_PROVIDED INFORMATION_.
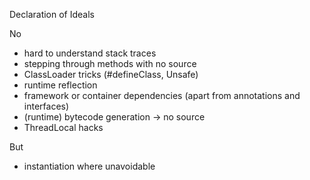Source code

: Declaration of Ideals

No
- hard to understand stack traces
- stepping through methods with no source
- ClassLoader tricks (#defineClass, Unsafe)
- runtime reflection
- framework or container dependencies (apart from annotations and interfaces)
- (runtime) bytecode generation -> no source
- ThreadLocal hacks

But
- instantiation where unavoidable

_TASK DIRECTIONS_.
A single figure is required: the number of lines in the entries that hold the string "runtime".

_WRITTEN ANSWER_.
2